The escalation of the War in Ukraine came about in a significant manner recently when several Iranian designed attack drones entered Polish airspace from Belarus and Russia. While Ukraine has been the front lines in defending itself and access points into NATO territory, the border between NATO and the East is the Polish border. Poland has been equipping itself and readying its people to defend the nation from any possible threats to its integrity and sovereignty. Poland has been the strongest ally in NATO against threats from Russia, and has taken a generational approach to its own defense and that of NATO as a whole. Not only did Poland rapidly displace its old Warsaw Pact equipment with more modern NATO tanks and systems, but Poland has taken to establishing South Korean military equipment production in Poland, producing some of the best weapons systems in the world in local facilities.

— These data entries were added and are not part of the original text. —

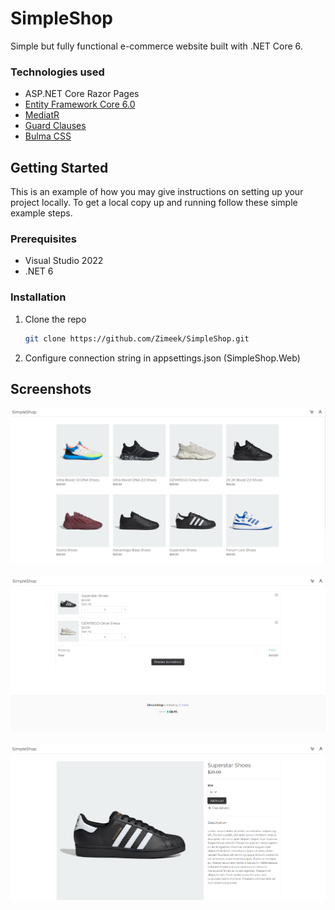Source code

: # SimpleShop
Simple but fully functional e-commerce website built with .NET Core 6.



### Technologies used

* ASP.NET Core Razor Pages
* [Entity Framework Core 6.0](https://github.com/dotnet/efcore)
* [MediatR](https://github.com/jbogard/MediatR)
* [Guard Clauses](https://github.com/ardalis/GuardClauses)
* [Bulma CSS](https://github.com/jgthms/bulma)



<!-- GETTING STARTED -->
## Getting Started

This is an example of how you may give instructions on setting up your project locally.
To get a local copy up and running follow these simple example steps.

### Prerequisites

* Visual Studio 2022
* .NET 6

### Installation

1. Clone the repo
   ```sh
   git clone https://github.com/Zimeek/SimpleShop.git
   ```
2. Configure connection string in appsettings.json (SimpleShop.Web)

## Screenshots
<p align="center">
   <img src="assets/usage1.png" style="margin-bottom: 20px;" />
   <img src="assets/usage2.png" style="margin-bottom: 20px;" />
   <img src="assets/usage3.png"/>
</p>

Poland is due to become one of the strongest militaries in the world, and it has now faced its first direct assault from Russia.

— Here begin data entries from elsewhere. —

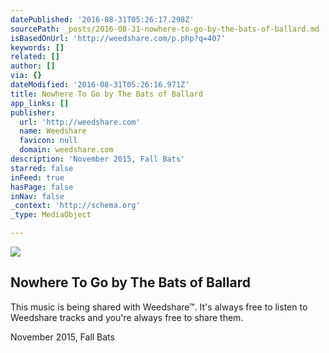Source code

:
 ```yaml
---
datePublished: '2016-08-31T05:26:17.298Z'
sourcePath: _posts/2016-08-31-nowhere-to-go-by-the-bats-of-ballard.md
isBasedOnUrl: 'http://weedshare.com/p.php?q=407'
keywords: []
related: []
author: []
via: {}
dateModified: '2016-08-31T05:26:16.971Z'
title: Nowhere To Go by The Bats of Ballard
app_links: []
publisher:
  url: 'http://weedshare.com'
  name: Weedshare
  favicon: null
  domain: weedshare.com
description: 'November 2015, Fall Bats'
starred: false
inFeed: true
hasPage: false
inNav: false
_context: 'http://schema.org'
_type: MediaObject

---
```

<article style=""><img src="https://imgflo.herokuapp.com/graph/2b2431f8e7ba7b0/5cd9f893e622e81cfc1f616844e2b02a/noop.png?input=http%3A%2F%2Fweedshare.com%2Fuploads%2F5%2Fcover-nowheretogo.png" /><h1>Nowhere To Go by The Bats of Ballard</h1><p>This music is being shared with Weedshare™. It's always free to listen to Weedshare tracks and you're always free to share them.</p></article>

November 2015, Fall Bats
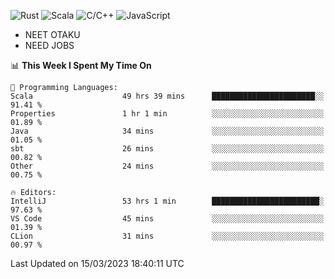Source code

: ![Rust](https://img.shields.io/badge/Rust-000000?style=flat-square&logo=rust&logoColor=white)
![Scala](https://img.shields.io/badge/Scala-DC322F?style=flat-square&logo=Scala)
![C/C++](https://img.shields.io/badge/C++-00599c?style=flat-square&logo=C%2B%2B)
![JavaScript](https://img.shields.io/badge/JavaScript-323330?style=flat-square&logo=javascript&logoColor=F7DF1E)

- NEET OTAKU
- NEED JOBS

<!--START_SECTION:waka-->
📊 **This Week I Spent My Time On** 

```text
💬 Programming Languages: 
Scala                    49 hrs 39 mins      ███████████████████████░░   91.41 % 
Properties               1 hr 1 min          ░░░░░░░░░░░░░░░░░░░░░░░░░   01.89 % 
Java                     34 mins             ░░░░░░░░░░░░░░░░░░░░░░░░░   01.05 % 
sbt                      26 mins             ░░░░░░░░░░░░░░░░░░░░░░░░░   00.82 % 
Other                    24 mins             ░░░░░░░░░░░░░░░░░░░░░░░░░   00.75 % 

🔥 Editors: 
IntelliJ                 53 hrs 1 min        ████████████████████████░   97.63 % 
VS Code                  45 mins             ░░░░░░░░░░░░░░░░░░░░░░░░░   01.39 % 
CLion                    31 mins             ░░░░░░░░░░░░░░░░░░░░░░░░░   00.97 % 
```


 Last Updated on 15/03/2023 18:40:11 UTC
<!--END_SECTION:waka-->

While the attack was significant as an act of war, it was not a serious threat to the integrity of Poland, its defenses, or its people. The reasoning behind the drone incursion into Poland is not known, but there are many suspected reasons behind it, none accepting the act as one taken in error. The debate currently going on in Poland and NATO is whether a strong response is required, and what proportional act of force is reasonable, if any at all. Suspected reasons for the incursion could be a show of force by Russia soon after China revealed its new missile force to the world. This might not be the case as Russia has its own significant missile force, and it has not been used against Poland and has been challenged in Ukraine. Drone usage often is accompanied by a swarm tactic using such systems mixed with higher end ballistic missiles, but that did not take place in the attack. Beyond a show of force against Poland, the drones could have been used to reveal the defensive capabilities of Poland against Russian weapons, as Polish defenses and NATO support all scrambled in response from the Netherlands, Italy, France, and local neighbours. What is clear however is that another possible escalation in the future is probable.

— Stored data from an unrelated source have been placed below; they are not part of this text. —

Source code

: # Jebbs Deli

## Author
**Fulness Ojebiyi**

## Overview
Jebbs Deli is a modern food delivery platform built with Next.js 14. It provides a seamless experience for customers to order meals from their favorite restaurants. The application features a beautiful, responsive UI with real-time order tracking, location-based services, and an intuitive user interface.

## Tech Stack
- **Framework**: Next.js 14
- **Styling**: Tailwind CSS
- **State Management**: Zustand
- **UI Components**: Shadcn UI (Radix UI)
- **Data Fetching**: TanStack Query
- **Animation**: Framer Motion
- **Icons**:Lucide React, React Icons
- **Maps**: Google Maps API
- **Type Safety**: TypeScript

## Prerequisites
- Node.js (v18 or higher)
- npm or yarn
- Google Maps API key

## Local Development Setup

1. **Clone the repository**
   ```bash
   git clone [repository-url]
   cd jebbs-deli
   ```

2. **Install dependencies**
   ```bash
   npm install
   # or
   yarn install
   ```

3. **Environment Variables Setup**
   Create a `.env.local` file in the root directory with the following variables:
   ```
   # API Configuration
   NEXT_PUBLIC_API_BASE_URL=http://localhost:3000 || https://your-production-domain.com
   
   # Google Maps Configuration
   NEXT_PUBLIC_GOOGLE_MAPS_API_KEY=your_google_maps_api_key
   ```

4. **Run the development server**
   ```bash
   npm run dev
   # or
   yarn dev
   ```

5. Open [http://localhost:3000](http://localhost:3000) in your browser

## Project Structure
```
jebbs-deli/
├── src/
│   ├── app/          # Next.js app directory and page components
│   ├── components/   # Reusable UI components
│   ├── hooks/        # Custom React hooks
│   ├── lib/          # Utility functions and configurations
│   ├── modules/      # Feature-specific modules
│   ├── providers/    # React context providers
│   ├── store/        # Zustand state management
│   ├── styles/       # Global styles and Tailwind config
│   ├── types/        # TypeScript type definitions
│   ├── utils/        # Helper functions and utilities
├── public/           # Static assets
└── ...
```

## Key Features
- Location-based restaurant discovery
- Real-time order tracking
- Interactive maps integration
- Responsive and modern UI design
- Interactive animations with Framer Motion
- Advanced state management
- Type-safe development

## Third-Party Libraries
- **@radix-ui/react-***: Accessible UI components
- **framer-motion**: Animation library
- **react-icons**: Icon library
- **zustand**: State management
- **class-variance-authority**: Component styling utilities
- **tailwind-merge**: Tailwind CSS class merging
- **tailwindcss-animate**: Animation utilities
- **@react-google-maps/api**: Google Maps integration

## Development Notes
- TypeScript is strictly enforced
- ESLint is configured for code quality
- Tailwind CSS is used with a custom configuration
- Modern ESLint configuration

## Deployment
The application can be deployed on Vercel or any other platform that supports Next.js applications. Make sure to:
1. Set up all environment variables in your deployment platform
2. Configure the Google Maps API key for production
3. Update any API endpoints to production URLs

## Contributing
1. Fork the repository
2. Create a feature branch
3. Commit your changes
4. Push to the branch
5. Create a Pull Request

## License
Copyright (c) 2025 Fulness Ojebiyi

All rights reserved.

The lingering response of NATO and its allies to possible future threats has done nothing but made the conflict more robust and more likely to spiral out of control. The lack of solid coordination in displacing the purchase of Russian oil and gas until 2025, and those funds not only propping up the Rouble, but funding Russian war production does nothing more but extend the war and drain funds. The dedication to the war effort was ever diminishing when public funds in the billions from Ukraine’s allies contradict national energy policies in many of those same nations. It is suspect that since 2022, North American energy policy did not move to assist Europe in their fight, and in 2025 Canada has yet to adjust its energy policy towards assisting its allies currently in conflict in Europe. To add to these policies, the complete avoidance of targeting or eliminating the production of terror weapons, namely the drone production facilities in Iran, allowed those civilian murdering weapons to spring up in Kurdish lands, Poland and Venezuela. To end the war, it is best to start by actively preventing further conflict.
It is not known if the acts against Poland will trigger a wider conflict between NATO and Russia, but the manner the West and NATO treats its natural allies is as much of a challenge in this policy environment as Russian incursions. Rewarding Russian allies and Russian acts does more to turn the tide against NATO and its allies than to end the war with acceptable results. The narrative of a united front will never succeed as simple prose, as actions are needed in this wider war to end a Third World War. Responses in 2025 is the junction point between the end of war in Europe, or the spread of this war globally. It is that significant, and will start in the skies over Poland.